孤男寡女,和他共处一个车厢,她全身心信任他.......。
沈寒年摸了摸额头,觉得自己一定是生病了。
姜梵音只是他生命中的过客,姜梵音对他的爱,是姜梵音自愿的,他没义务回应。
可闭上眼,他竟然在想如果那晚在靠山村外救他的人是姜梵音,他就不必这般纠结。
念头一闪而过,他瞬间清醒。
疯了!
他疯了。
幻想当姜梵音的接盘侠。
他年少力壮,生育能力旺盛,却想着给姜梵音肚子里来路不明的小生命当爹!
内心挣扎直到天亮。
好不容易来了困意,睡着没一会儿,又开始做那种梦。
梦里的女主角从未变过,一直是姜梵音。
毫无意外,梦境结尾,他掐着姜梵音的腰,“缴械投降”,输的一败涂地。
自认罪大恶极。
他惩罚自己一口气跑二十公里,身体累到虚脱,就没精力想乱七八糟的东西。
“你和梵音妹妹的婚期定在哪一天啊,今年咱们单位好多同事扎堆国庆结婚,沈部长是随波直流,还是另辟蹊径?”周祈安喝了千年陈醋似的,酸溜溜问道。

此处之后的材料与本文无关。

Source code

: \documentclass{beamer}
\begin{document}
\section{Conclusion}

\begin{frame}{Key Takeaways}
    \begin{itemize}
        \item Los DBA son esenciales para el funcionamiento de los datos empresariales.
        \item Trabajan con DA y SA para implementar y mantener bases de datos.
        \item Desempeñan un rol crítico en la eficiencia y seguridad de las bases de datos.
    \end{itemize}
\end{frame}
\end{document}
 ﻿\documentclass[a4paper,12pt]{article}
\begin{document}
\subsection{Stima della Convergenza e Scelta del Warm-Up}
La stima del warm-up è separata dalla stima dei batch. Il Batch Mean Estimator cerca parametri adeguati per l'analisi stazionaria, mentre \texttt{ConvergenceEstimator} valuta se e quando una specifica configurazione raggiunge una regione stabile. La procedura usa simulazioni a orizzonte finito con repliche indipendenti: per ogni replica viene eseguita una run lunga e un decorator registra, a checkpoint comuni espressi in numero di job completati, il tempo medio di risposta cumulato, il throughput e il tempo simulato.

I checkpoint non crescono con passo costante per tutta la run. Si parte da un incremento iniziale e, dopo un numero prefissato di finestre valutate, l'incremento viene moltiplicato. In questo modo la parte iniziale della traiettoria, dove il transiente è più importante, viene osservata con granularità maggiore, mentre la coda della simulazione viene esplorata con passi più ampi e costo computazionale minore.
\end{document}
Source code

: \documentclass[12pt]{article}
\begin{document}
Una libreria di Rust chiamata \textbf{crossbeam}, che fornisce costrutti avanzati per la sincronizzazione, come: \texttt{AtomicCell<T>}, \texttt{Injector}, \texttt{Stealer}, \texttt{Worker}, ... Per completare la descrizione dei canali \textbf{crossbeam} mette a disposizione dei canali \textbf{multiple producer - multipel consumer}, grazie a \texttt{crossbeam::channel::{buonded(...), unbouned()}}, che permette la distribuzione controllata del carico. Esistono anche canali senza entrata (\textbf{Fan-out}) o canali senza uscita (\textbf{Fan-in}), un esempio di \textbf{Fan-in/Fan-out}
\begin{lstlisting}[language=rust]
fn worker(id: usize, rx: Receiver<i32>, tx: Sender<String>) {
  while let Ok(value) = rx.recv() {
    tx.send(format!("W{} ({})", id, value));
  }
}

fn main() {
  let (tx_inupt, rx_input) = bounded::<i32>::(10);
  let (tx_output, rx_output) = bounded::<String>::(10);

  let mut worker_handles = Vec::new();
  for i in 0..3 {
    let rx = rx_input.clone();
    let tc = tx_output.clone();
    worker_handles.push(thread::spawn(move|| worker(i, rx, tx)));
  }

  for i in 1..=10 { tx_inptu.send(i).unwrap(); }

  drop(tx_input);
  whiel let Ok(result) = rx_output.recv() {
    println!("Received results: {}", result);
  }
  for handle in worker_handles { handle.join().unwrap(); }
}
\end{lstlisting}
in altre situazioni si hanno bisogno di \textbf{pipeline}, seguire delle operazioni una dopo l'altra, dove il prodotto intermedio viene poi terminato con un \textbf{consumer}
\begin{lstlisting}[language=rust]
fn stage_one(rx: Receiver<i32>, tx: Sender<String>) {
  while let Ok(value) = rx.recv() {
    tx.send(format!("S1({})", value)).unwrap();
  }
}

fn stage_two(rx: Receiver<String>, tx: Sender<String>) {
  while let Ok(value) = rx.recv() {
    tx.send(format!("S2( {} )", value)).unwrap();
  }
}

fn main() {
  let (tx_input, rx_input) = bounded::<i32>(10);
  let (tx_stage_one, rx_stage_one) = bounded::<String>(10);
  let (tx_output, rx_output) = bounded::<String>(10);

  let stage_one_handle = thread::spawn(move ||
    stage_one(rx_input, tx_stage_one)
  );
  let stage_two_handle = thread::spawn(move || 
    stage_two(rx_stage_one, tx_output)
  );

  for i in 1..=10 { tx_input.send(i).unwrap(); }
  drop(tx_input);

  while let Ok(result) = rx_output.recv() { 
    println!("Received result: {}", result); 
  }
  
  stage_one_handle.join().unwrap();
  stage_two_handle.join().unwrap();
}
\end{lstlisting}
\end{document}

姑娘家的青春就那么几年,沈寒年嚷嚷着订婚,干打雷不下雨。
一拖再拖,耽误了梵音妹妹!
沈寒年要是犹豫不决,大可以把梵音妹妹未婚夫的位置让出来,大把人等着取而代之,其中就包括他。
周祈安承认自己见色起意,女为悦己者容,试问哪个能喘气的男人不稀罕漂亮姑娘?
市政大门外匆匆一面,周祈安这些天可谓是茶饭不思,一闲下来,眼前自动浮现姜梵音俏丽惑人的身影。
这样的极品佳人,沈寒年不珍惜,他可心疼的紧。
提到婚期,沈寒年脸色变的难堪。
他无法接受自己心猿意马。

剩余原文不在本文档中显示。